No arguing with the color on that one. I wonder though, a truly black flower - no doubt a rarity, but beautiful?


----------



## Eric Muehlbauer (Oct 5, 2010)

Wow! Now....if you could get a leucochilum with super dark petals and the white pouch.......


----------



## SlipperFan (Oct 5, 2010)

Thanks NYEric for the quick links.

The flowers are amazing.


----------



## paphioboy (Oct 5, 2010)

I thought someone here (Olaf??) had already posted a pic of a completely black (Maiduae type x roth) somewhile ago...


----------



## hardy (Oct 6, 2010)

Completely dark maudiae type has become commonplace now. But a truly dark brachy with pure brachy genes, that will really be something! :drool::drool::clap:


----------



## etex (Oct 6, 2010)

The 1st one is really something-like the darth vader of brachys.

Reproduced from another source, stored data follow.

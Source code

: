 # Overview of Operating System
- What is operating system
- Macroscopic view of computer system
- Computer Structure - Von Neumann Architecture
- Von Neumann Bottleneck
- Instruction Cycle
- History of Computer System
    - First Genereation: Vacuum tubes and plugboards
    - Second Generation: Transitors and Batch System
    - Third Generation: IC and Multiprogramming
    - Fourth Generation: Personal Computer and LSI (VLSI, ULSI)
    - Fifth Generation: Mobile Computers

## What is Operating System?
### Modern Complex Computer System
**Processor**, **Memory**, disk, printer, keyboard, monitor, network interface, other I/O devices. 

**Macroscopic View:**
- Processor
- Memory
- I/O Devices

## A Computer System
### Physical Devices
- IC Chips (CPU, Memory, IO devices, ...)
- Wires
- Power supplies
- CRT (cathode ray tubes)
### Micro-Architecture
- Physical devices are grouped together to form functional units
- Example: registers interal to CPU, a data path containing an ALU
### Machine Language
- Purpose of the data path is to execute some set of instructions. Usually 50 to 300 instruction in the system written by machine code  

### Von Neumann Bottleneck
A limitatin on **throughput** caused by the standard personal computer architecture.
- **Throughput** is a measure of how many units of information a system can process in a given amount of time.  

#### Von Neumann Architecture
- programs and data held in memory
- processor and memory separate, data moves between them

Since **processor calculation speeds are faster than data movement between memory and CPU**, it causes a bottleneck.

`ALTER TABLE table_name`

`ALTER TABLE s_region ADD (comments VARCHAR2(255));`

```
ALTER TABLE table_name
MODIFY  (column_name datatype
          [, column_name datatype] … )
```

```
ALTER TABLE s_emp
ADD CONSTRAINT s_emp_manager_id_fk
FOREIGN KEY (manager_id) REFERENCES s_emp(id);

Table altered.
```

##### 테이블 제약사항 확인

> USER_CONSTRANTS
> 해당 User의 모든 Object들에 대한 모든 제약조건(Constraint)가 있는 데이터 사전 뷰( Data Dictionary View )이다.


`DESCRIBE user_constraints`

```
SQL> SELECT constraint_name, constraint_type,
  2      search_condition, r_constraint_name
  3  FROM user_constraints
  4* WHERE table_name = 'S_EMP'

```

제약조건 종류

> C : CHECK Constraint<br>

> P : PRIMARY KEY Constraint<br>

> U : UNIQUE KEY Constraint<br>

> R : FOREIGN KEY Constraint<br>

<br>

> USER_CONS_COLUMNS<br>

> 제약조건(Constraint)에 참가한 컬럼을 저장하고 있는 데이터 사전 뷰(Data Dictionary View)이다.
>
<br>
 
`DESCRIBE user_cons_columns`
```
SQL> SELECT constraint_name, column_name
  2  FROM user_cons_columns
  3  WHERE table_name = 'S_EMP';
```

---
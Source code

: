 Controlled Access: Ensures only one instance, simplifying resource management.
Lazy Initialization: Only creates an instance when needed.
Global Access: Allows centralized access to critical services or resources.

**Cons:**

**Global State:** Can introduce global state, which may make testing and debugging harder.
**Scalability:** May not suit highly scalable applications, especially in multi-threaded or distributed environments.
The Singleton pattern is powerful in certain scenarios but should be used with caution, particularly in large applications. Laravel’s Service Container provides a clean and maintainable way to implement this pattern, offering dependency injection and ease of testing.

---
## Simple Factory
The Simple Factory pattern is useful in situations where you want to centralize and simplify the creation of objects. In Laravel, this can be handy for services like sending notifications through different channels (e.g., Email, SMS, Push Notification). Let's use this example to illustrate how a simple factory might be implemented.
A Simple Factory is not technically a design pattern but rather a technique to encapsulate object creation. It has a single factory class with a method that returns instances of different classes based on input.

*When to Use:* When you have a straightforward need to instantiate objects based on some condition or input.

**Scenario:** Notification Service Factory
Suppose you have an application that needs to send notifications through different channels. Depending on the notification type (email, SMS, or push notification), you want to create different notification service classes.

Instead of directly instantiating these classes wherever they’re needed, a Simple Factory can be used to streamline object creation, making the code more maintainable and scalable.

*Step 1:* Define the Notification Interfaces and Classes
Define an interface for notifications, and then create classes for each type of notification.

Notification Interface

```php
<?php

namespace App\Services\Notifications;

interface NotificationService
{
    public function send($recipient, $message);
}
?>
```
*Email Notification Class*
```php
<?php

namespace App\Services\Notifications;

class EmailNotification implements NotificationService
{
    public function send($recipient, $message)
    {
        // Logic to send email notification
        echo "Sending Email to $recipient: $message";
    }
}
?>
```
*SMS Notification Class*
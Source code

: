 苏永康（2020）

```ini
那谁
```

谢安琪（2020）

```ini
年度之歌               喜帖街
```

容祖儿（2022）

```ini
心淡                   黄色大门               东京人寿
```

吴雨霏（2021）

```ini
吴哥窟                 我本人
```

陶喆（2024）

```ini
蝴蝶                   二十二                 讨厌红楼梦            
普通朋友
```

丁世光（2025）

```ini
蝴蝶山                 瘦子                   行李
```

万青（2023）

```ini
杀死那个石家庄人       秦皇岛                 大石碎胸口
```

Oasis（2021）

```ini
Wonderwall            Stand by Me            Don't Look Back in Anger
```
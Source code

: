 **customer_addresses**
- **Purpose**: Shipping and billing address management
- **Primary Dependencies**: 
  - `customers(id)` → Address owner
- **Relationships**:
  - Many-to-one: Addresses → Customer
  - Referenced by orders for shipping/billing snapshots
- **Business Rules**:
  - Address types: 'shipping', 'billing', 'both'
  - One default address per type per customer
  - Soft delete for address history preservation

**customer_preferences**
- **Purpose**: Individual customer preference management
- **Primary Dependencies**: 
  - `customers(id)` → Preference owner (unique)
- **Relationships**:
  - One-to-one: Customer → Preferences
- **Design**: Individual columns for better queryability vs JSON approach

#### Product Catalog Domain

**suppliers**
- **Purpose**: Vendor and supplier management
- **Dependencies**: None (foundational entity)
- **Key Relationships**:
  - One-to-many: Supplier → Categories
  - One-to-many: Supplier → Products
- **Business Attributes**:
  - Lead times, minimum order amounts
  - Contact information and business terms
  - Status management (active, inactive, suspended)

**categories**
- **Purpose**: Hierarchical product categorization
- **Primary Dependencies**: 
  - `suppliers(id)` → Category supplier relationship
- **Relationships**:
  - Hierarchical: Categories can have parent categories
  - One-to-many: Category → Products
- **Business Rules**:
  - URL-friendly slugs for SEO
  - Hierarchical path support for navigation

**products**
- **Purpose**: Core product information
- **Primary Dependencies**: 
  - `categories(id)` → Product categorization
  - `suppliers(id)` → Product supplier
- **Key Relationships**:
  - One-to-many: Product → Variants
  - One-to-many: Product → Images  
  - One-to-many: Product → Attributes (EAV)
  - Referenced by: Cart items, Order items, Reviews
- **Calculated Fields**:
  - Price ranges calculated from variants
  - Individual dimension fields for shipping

I prefer the 2nd and 4th.


----------



## NYEric (Oct 6, 2010)

Eric Muehlbauer said:


> Wow! Now....if you could get a leucochilum with super dark petals and the white pouch.......



I never thought of that!  Man, I can't imagine how much that would cost!!!


----------



## paphioboy (Oct 31, 2010)

Another flower from Joseph got awarded a HCC by the Orchid Society of South East Asia (OSSEA):
http://www.greenculturesg.com/forum...ccossea/page__pid__293309__st__0&#entry293309

Can somebody please re-link it if the page doesn't work? thx


----------



## paphioboy (Oct 31, 2010)

Sorry, I think its the same plant and flower..


----------



## tim (Oct 31, 2010)

*another dark one*

Norito sent me this pic of a godefroyae (as well as its parents, which were nice but unremarkable). Seems to me that back-crossing and line-breeding have mixed the genes just so...

-Tim


----------



## paphreek (Nov 1, 2010)

WOW! Where is this one from?


----------



## rdlsreno (Nov 1, 2010)

Yikes!

Ramon


----------



## SlipperKing (Nov 1, 2010)

Another tricker or treater!!! Fake


----------



## paphioboy (Nov 1, 2010)

OMG.... Is that for real...??? That's just out of this world...


----------



## NYEric (Nov 1, 2010)

when something is done to fix the shape that's a winner for color.


----------



## tim (Nov 1, 2010)

ross it's from some friends of his in Japan...i don't think it's fake and neither does norrie...


----------



## KyushuCalanthe (Nov 2, 2010)

That's not Paph! It's a shmoo! :rollhappy:


----------